Extracted material Block Start
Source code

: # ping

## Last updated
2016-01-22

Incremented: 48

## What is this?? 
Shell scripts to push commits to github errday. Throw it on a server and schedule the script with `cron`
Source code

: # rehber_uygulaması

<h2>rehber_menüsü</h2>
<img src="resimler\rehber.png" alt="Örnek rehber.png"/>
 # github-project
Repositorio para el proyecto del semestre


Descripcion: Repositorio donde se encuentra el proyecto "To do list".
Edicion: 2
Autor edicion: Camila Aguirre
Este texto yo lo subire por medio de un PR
Extracted material Block End
Extracted material Block Start
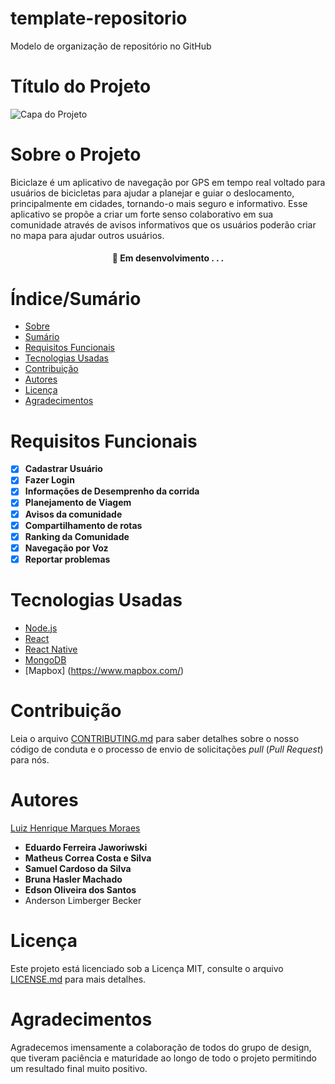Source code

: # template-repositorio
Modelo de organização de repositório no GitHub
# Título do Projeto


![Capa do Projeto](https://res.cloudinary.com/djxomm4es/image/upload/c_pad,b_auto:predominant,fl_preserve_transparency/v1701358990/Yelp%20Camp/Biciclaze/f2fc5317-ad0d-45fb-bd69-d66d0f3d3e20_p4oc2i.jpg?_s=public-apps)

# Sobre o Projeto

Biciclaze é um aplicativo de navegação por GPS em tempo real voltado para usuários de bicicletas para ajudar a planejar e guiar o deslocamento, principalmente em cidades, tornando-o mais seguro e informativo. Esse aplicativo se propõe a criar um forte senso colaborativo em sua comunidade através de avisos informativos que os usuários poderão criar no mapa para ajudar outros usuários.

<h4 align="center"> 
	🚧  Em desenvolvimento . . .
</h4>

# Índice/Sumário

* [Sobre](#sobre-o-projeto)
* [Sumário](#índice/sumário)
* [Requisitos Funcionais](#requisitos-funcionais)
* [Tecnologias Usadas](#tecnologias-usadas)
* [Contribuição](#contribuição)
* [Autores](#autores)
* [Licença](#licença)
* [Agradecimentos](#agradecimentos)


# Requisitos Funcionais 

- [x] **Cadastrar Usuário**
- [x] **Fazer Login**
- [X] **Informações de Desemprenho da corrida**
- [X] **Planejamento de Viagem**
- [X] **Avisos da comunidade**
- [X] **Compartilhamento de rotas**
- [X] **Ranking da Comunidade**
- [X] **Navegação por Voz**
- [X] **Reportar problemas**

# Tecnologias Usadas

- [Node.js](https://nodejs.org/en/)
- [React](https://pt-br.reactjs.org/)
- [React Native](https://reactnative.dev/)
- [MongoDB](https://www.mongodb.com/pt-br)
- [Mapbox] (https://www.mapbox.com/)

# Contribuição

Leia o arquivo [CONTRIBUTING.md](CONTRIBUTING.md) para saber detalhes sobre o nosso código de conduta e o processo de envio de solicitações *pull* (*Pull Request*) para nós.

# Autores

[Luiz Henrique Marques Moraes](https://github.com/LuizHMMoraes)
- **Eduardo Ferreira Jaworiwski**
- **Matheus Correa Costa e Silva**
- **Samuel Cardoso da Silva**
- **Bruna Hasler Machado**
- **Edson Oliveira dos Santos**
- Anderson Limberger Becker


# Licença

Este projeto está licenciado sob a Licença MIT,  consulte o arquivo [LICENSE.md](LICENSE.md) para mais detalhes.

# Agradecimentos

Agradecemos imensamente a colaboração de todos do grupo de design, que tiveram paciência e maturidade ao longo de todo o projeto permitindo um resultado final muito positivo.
Extracted material Block End
Extracted material Block Start
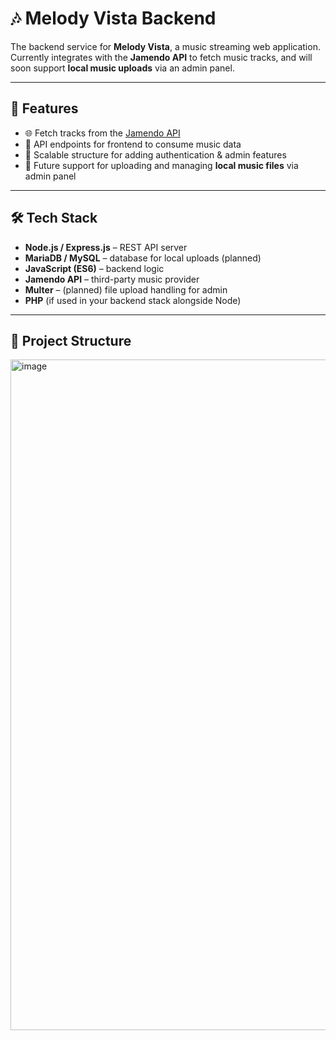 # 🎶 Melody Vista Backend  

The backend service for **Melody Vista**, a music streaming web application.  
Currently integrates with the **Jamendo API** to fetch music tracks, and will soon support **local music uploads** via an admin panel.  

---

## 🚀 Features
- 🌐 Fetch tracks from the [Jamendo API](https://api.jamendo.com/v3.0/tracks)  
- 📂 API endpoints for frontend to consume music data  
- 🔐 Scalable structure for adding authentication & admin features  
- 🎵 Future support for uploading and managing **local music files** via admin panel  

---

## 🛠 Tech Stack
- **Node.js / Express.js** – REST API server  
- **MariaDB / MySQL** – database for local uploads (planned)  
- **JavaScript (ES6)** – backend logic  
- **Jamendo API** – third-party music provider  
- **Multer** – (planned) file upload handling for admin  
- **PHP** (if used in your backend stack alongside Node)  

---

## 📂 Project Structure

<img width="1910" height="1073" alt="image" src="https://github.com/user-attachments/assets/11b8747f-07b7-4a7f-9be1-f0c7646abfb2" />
Extracted material Block End
### [Instructions to follow]
Which lines above run from the one containing "Repositorio para el proyecto del semestre" down to the one containing "Este texto yo lo subire por medio de un PR"? Repeat exactly those, both ends included, and nothing else.

### [Your response]
Repositorio para el proyecto del semestre


Descripcion: Repositorio donde se encuentra el proyecto "To do list".
Edicion: 2
Autor edicion: Camila Aguirre
Este texto yo lo subire por medio de un PR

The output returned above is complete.